Steel Markets
Construction Put in Place - July 2013
Written by Peter Wright
September 3, 2013
On the first working day of each month the Commerce Department releases construction expenditure data for the month before last. For example, on September 3rd the July data was released. This data known as CPIP, (Construction put in place) differs from commercially available data which to the best of our knowledge always measures construction starts. Such commercially available information is supplied by McGraw Hill / Dodge, Reed Construction and Industrial Information Resources.
The problem with starts is that no matter how big the project is, all the value or square footage is added to the data base the month that ground is broken. This can result in such information extremely spiky, an example of which was when four multi-billion dollar nuclear reactors were entered in 2012.
CPIP is based on identified project data purchased from McGraw Hill but once the project is entered into the Commerce Department data base the progress is measured as monthly expenditures until completion.
The Commerce Department compile their information based on the source of financing. These categories are, private, state + local and federal. There are a huge number of sub categories in the private and state + local construction expenditure categories, not so many in federal where expenditures are minimal. At Steel Market Update we combine these sub categories in-order to make the data comprehendible and produce a comprehensive report each month.
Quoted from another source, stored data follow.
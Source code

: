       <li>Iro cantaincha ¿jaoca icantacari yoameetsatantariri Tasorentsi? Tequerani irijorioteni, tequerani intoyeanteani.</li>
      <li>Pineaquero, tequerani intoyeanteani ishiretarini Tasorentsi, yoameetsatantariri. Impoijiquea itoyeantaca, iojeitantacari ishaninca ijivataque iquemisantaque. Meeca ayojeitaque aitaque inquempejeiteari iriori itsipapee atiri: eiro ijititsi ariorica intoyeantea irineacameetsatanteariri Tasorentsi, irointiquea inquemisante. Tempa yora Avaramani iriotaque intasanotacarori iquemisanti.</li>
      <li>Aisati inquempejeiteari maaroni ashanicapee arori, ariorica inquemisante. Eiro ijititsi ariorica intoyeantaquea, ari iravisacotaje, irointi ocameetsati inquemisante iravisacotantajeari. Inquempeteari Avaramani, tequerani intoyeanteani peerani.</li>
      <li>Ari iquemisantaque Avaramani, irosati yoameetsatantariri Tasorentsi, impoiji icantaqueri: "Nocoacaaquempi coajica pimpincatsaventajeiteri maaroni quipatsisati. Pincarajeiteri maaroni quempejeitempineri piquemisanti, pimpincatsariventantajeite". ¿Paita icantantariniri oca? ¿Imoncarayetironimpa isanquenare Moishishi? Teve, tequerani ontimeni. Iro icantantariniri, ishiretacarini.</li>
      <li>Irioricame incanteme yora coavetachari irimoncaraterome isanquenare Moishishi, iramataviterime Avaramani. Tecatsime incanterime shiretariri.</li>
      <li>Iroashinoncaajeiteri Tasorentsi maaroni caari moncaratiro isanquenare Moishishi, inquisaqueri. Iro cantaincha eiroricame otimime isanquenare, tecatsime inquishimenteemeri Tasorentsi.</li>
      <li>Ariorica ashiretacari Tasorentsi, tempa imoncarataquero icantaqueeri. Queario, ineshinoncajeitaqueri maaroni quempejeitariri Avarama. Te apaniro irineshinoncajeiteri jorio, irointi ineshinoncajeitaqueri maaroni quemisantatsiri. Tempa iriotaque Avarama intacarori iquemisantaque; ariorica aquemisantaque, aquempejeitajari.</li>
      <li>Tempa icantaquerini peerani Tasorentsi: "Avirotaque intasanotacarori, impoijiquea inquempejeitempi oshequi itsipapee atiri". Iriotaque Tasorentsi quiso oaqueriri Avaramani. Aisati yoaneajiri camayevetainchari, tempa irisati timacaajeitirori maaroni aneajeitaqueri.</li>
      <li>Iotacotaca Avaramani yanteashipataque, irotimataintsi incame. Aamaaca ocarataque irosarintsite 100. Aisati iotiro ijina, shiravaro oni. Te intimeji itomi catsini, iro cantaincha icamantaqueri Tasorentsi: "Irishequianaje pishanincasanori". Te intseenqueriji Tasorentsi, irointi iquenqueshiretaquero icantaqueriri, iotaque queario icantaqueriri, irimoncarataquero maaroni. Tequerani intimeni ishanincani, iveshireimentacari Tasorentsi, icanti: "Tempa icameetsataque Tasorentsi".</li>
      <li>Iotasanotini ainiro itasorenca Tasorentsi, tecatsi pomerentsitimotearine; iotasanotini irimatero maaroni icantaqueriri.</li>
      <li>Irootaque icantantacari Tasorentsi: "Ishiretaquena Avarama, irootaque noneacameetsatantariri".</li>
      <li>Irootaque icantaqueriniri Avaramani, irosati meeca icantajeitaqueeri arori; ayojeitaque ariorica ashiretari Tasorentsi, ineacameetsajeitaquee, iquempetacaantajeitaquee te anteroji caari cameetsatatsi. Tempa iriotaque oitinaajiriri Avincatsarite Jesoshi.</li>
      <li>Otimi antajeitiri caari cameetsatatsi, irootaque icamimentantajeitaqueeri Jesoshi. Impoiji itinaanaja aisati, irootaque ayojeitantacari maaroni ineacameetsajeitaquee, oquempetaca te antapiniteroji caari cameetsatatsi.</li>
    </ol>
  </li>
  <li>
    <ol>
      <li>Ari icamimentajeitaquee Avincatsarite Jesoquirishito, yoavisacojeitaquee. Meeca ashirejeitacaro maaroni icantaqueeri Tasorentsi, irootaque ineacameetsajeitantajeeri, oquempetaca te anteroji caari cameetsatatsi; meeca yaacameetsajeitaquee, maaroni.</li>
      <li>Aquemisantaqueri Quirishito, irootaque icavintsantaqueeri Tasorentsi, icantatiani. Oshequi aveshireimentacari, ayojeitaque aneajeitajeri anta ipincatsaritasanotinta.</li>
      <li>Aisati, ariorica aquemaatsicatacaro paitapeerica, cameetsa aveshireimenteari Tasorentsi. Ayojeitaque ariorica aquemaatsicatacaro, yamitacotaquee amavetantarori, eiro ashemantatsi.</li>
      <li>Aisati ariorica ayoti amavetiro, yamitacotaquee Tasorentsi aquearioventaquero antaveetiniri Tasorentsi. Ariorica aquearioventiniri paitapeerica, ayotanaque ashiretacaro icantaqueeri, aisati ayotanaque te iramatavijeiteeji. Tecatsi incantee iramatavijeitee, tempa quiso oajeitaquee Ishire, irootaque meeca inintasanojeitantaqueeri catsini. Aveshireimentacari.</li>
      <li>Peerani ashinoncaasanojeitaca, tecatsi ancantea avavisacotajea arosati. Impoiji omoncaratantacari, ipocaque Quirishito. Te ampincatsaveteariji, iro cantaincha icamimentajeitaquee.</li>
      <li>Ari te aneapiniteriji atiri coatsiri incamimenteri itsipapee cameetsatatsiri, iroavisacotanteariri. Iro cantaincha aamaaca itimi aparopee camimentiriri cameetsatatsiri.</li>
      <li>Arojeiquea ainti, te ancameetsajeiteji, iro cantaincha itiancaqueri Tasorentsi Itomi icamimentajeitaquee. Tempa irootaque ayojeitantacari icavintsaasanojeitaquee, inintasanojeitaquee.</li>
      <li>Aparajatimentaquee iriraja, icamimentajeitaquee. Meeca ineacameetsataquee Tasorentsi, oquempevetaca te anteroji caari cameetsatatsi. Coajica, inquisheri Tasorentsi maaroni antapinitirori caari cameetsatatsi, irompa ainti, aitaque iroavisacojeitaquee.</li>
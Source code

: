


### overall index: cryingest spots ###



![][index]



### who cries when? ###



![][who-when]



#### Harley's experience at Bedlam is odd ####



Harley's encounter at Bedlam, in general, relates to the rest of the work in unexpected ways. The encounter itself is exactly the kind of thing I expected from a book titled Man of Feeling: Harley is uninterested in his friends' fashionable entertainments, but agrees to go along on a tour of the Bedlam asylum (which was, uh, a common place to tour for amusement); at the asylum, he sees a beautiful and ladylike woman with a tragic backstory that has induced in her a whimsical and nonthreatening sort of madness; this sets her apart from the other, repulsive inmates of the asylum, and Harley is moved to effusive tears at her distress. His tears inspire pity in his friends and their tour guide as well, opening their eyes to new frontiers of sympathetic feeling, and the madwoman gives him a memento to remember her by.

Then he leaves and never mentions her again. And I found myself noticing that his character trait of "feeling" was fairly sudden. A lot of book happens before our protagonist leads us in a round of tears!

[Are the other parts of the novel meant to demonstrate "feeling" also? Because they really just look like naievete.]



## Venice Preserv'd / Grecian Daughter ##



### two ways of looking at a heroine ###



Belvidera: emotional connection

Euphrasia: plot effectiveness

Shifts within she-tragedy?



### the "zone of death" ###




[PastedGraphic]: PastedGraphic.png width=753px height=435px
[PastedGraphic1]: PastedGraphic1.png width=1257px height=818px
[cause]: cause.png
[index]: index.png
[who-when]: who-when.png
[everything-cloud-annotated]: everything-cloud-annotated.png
In July, total construction expenditures were $80.986 billion of which 70.5 percent was privately funded and 29.5 percent was state and local. We are ignoring federal expenditures since as stated above these are minimal. Of the total expenditures, 82.7 percent, (July) falls into three major categories the magnitude of each we don’t believe to be intuitively obvious. These categories in July were non residential buildings, 45.9 percent of total construction expenditures, single family residential 19.4 percent and infrastructure 17.3 percent.
In three months through July, total construction expenditures grew by 8.1 percent year over year however there is a big difference between the performance of the private and public sectors. Year over year private grew by 14.1 percent as publicly funded, (S&L) contracted at 4.3 percent.
On a 12 month rolling average basis private construction has grown every month since November 2011 but the rate of growth is slowing. On the same basis publicly funded work has contracted every month since December 2009.
In three months through July, year over year, non residential construction contracted by 0.3 percent, single family residential grew at 31.0 percent and infrastructure contracted by 1.2 percent. It can therefore be seen that housing is increasingly the driver of total construction expenditure growth.